Most of this money would be set aside for K-12 schools: building new facilities, and modernizing old ones like Park Elementary. Another big chunk would be spent on community colleges, and a smaller portion would go to charter schools and career technical programs.
The State Legislative Analyst’s office predicts that if Proposition 51 passes, it would cost the state $17.6 billion with interest.
Inequity in schools
According to Jeff Vincent, the Deputy Director at U.C. Berkeley’s Center for Cities and Schools, there isn’t that much centralized data on the state of infrastructure on public schools in California. So he and his colleagues have spent a lot of their time trying to find out what they can about maintenance spending and construction.
“Our research has shown that over half of schools in the state are pretty significantly underinvesting in their school buildings,” he tells me. “And this really raises concerns about what are the conditions and qualities of these schools? Are they safe and healthy, are the educationally appropriate?”
Part of Vincent’s research is understanding the ways school construction projects can exacerbate inequality.
“School districts serving more low-income children who qualify for free and reduced lunch? They're actually spending more per student out of their operating budget on their facilities than higher income school districts are. And this raised big flags for us,” he says.
Without state funding, local communities have to raise the money for construction on their own, through local developer fees and local bond measures. This leaves poorer communities at a disadvantage.

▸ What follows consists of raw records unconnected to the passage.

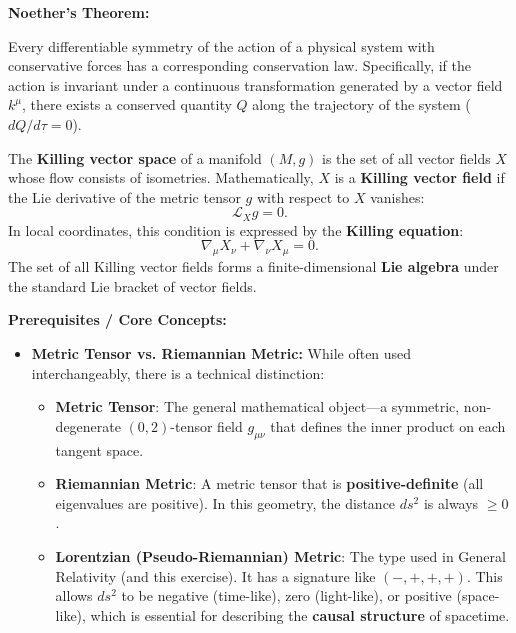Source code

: \begin{solution}
\textbf{Noether's Theorem:}
\begin{theorem}
Every differentiable symmetry of the action of a physical system with conservative forces has a corresponding conservation law. Specifically, if the action is invariant under a continuous transformation generated by a vector field $k^\mu$, there exists a conserved quantity $Q$ along the trajectory of the system ($dQ/d\tau = 0$).
\end{theorem}

\begin{definition}
The \textbf{Killing vector space} of a manifold $(M, g)$ is the set of all vector fields $X$ whose flow consists of isometries. Mathematically, $X$ is a \textbf{Killing vector field} if the Lie derivative of the metric tensor $g$ with respect to $X$ vanishes:
\[ \mathcal{L}_X g = 0. \]
In local coordinates, this condition is expressed by the \textbf{Killing equation}:
\[ \nabla_\mu X_\nu + \nabla_\nu X_\mu = 0. \]
The set of all Killing vector fields forms a finite-dimensional \textbf{Lie algebra} under the standard Lie bracket of vector fields.
\end{definition}

\textbf{Prerequisites / Core Concepts:}
\begin{itemize}
    \item \textbf{Metric Tensor vs. Riemannian Metric:}
    While often used interchangeably, there is a technical distinction:
    \begin{itemize}
        \item \textbf{Metric Tensor}: The general mathematical object—a symmetric, non-degenerate $(0,2)$-tensor field $g_{\mu\nu}$ that defines the inner product on each tangent space.
        \item \textbf{Riemannian Metric}: A metric tensor that is \textbf{positive-definite} (all eigenvalues are positive). In this geometry, the distance $ds^2$ is always $\geq 0$.
        \item \textbf{Lorentzian (Pseudo-Riemannian) Metric}: The type used in General Relativity (and this exercise). It has a signature like $(-,+,+,+)$. This allows $ds^2$ to be negative (time-like), zero (light-like), or positive (space-like), which is essential for describing the \textbf{causal structure} of spacetime.
    \end{itemize}


\end{itemize}
\end{solution}
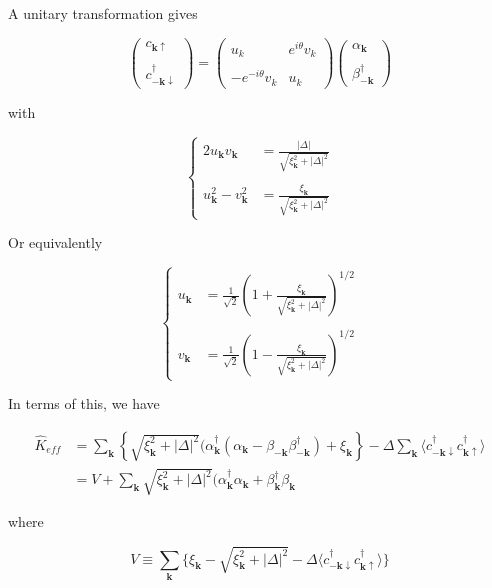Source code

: A unitary transformation gives

\[
\left(\begin{matrix}
c_{\bm{k}\uparrow}\\
\ \\
c_{-\bm{k}\downarrow}^\dagger
\end{matrix}\right) 
= \left(\begin{matrix}
u_k & e^{i\theta}v_k\\
\ & \ \\
-e^{-i\theta}v_k & u_k
\end{matrix}\right) \left(\begin{matrix}
\alpha_{\bm{k}}\\
\ \\
\beta_{-\bm{k}}^\dagger
\end{matrix}\right)  \]

with

\[
\begin{cases}
2u_{\bm{k}}v_{\bm{k}} &= \displaystyle\frac{|\Delta|}{\sqrt{\xi_{\bm{k}}^2+|\Delta|^2}}\\
\ & \ \\
u_{\bm{k}}^2-v_{\bm{k}}^2 &= \displaystyle\frac{\xi_{\bm{k}}}{\sqrt{\xi_{\bm{k}}^2+|\Delta|^2}}
\end{cases}\]

Or equivalently

\[
\begin{cases}
u_{\bm{k}} &= \displaystyle\frac{1}{\sqrt{2}}\left(1+\frac{\xi_{\bm{k}}}{\sqrt{\xi_{\bm{k}}^2+|\Delta|^2}}\right)^{1/2}\\
\ & \ \\
v_{\bm{k}} &= \displaystyle\frac{1}{\sqrt{2}}\left(1-\frac{\xi_{\bm{k}}}{\sqrt{\xi_{\bm{k}}^2+|\Delta|^2}}\right)^{1/2}
\end{cases}
\]

In terms of this, we have

\[\begin{split}
\hat{K}_{eff}&=\sum_{\bm{k}}\left\{\sqrt{\xi_{\bm{k}}^2+|\Delta|^2}(\alpha_{\bm{k}}^\dagger(\alpha_{\bm{k}}-\beta_{-\bm{k}}\beta_{-\bm{k}}^\dagger)+\xi_{\bm{k}}\right\}- \Delta\sum_{\bm{k}}\langle c_{-\bm{k}\downarrow}^\dagger c_{\bm{k}\uparrow}^\dagger\rangle\\
&= V+\sum_{\bm{k}}\sqrt{\xi_{\bm{k}}^2+|\Delta|^2}(\alpha_{\bm{k}}^\dagger\alpha_{\bm{k}}+\beta_{\bm{k}}^\dagger\beta_{\bm{k}}
\end{split}\]

where

\[V \equiv\sum_{\bm{k}}\{\xi_{\bm{k}}-\sqrt{\xi_{\bm{k}}^2+|\Delta|^2}-\Delta\langle c_{-\bm{k}\downarrow}^\dagger c_{\bm{k}\uparrow}^\dagger\rangle\} \]


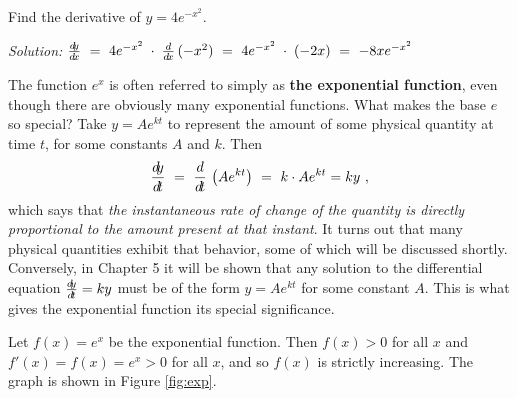 \begin{exmp}\label{exmp:deriv4ex2}
 Find the derivative of $y = 4e^{-x^2}$.\vspace{1mm}
 \par\noindent\emph{Solution:} $\frac{d\negmedspace y}{d\!x} ~=~ 4 e^{-x^2} \;\cdot\; \frac{d}{d\!x}\,(-x^2) ~=~
 4 e^{-x^2} \;\cdot\; (-2x) ~=~ -8x e^{-x^2}$
\end{exmp}
\divider
\newpage
The function $e^x$ is often referred to simply as \textbf{the exponential
function}, even though there are obviously many exponential functions. What
makes the base $e$ so special? Take $y = Ae^{kt}$ to represent the amount of
some physical quantity at time $t$, for some constants $A$ and $k$. Then
\begin{displaymath}
 \frac{d\negmedspace y}{d\!t} ~=~ \frac{d}{d\!t}\,\left(Ae^{kt}\right) ~=~ k \cdot Ae^{kt} = ky ~,
\end{displaymath}
which says that \emph{the instantaneous rate of change of the quantity is
directly proportional to the amount present at that instant}. It turns out that
many physical quantities exhibit that behavior, some of which will be discussed
shortly. Conversely, in Chapter 5 it will be shown that any solution to the
differential equation
$\frac{d\negmedspace y}{d\!t} = ky$ must be of the form $y = Ae^{kt}$ for some constant $A$. This is
what gives the exponential function its special significance.

Let $f(x) = e^x$ be the exponential function. Then $f(x) > 0$ for all $x$ and
$f'(x) = f(x) = e^x > 0$ for all $x$, and so $f(x)$ is
strictly increasing. The graph is shown in Figure \ref{fig:exp}.

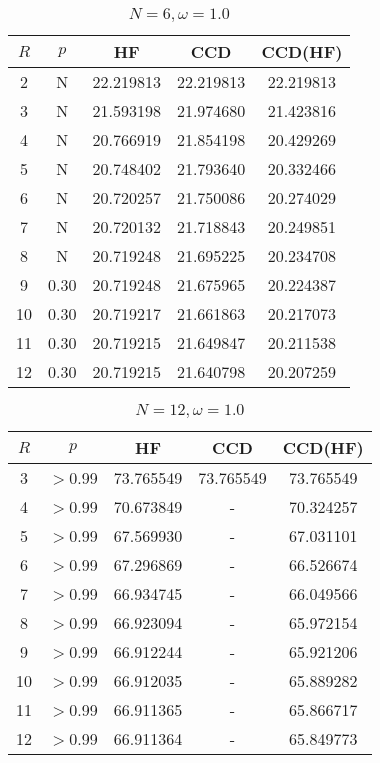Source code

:     \begin{table}[H]
    \centering
    \caption{$N = 6, \omega = 1.0$}
    \begin{tabular}{ccccc}
    \toprule
    $R$ & $p$ & HF & CCD & CCD(HF) \\
    \midrule
    2 & N & 22.219813 & 22.219813 & 22.219813 \\
    3 & N & 21.593198 & 21.974680 & 21.423816 \\
    4 & N & 20.766919 & 21.854198 & 20.429269 \\
    5 & N & 20.748402 & 21.793640 & 20.332466 \\
    6 & N & 20.720257 & 21.750086 & 20.274029 \\
    7 & N & 20.720132 & 21.718843 & 20.249851 \\
    8 & N & 20.719248 & 21.695225 & 20.234708 \\
    9 & 0.30 & 20.719248 & 21.675965 & 20.224387 \\
    10 & 0.30 & 20.719217 & 21.661863 & 20.217073 \\
    11 & 0.30 & 20.719215 & 21.649847 & 20.211538 \\
    12 & 0.30 & 20.719215 & 21.640798 & 20.207259 \\
    \bottomrule
    \end{tabular}
\end{table}
    
    \begin{table}[H]
    \centering
    \caption{$N = 12, \omega = 1.0$}
    \begin{tabular}{ccccc}
    \toprule
    $R$ & $p$ & HF & CCD & CCD(HF) \\
    \midrule
    3 & $>$0.99 & 73.765549 & 73.765549 & 73.765549 \\
    4 & $>$0.99 & 70.673849 & - & 70.324257 \\
    5 & $>$0.99 & 67.569930 & - & 67.031101 \\
    6 & $>$0.99 & 67.296869 & - & 66.526674 \\
    7 & $>$0.99 & 66.934745 & - & 66.049566 \\
    8 & $>$0.99 & 66.923094 & - & 65.972154 \\
    9 & $>$0.99 & 66.912244 & - & 65.921206 \\
    10 & $>$0.99 & 66.912035 & - & 65.889282 \\
    11 & $>$0.99 & 66.911365 & - & 65.866717 \\
    12 & $>$0.99 & 66.911364 & - & 65.849773 \\
    \bottomrule
    \end{tabular}
\end{table}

A school like Park Elementary — where most kids qualify for free and reduced lunch — can’t just tap into a pool of money when they need to build new doorways.
But that doesn’t mean if state funding gets introduced into the mix through Proposition 51 this disparity will disappear.
“An equitable approach to allocating state funds is not baked into the program,” says Vincent.
The way state money gets allocated is through something called the School Facilities Program. It’s essentially a first-come, first-serve, grant-matching program. That means schools have to apply, get in line, and show the state they can match most or all of the money they’d receive. Because of this, critics of Proposition 51 say it doesn’t go far enough to be equitable. Wealthier schools have more resources to make this a lived reality.
NO EASY ANSWERS
School construction bonds haven’t always been a contentious issue, says Jeff Vincent.
“All four of the last school construction bonds that have passed in the state of California have had very broad support across the aisle and with governors,” he says. “And we're now at a time when this new one, Prop 51, doesn't have that.”
Governor Jerry Brown is a particularly vocal opponent, in part because most of the funding for this proposition comes from construction companies and developers, who stand to benefit economically from this money. It’s one of the aspects that’s making some voters wary, along with the concern that the neediest schools won’t be prioritized. But others argue what’s worse than that is no money at all, for any school.
“If Prop 51 fails, the inequities across districts are most certainly to widen, and are we willing to pay that price?” asks Jeff Vincent. “If Proposition 51 passes, it will definitely provide funding to assist districts with a lot of those needs across the state. Will it go far enough? No it won't.”
It’s a tough choice to make. Voters can either deprive schools of much-needed money, in hopes that desperation sparks reform, or voters can sign off on a costly bond that might not go where it really needs to.
Regardless of the outcome, both sides agree: it’s time to have a long, hard look at school maintenance and construction and how much the state should help pay for it. Because what’s at stake is kids’ long-term health and safety.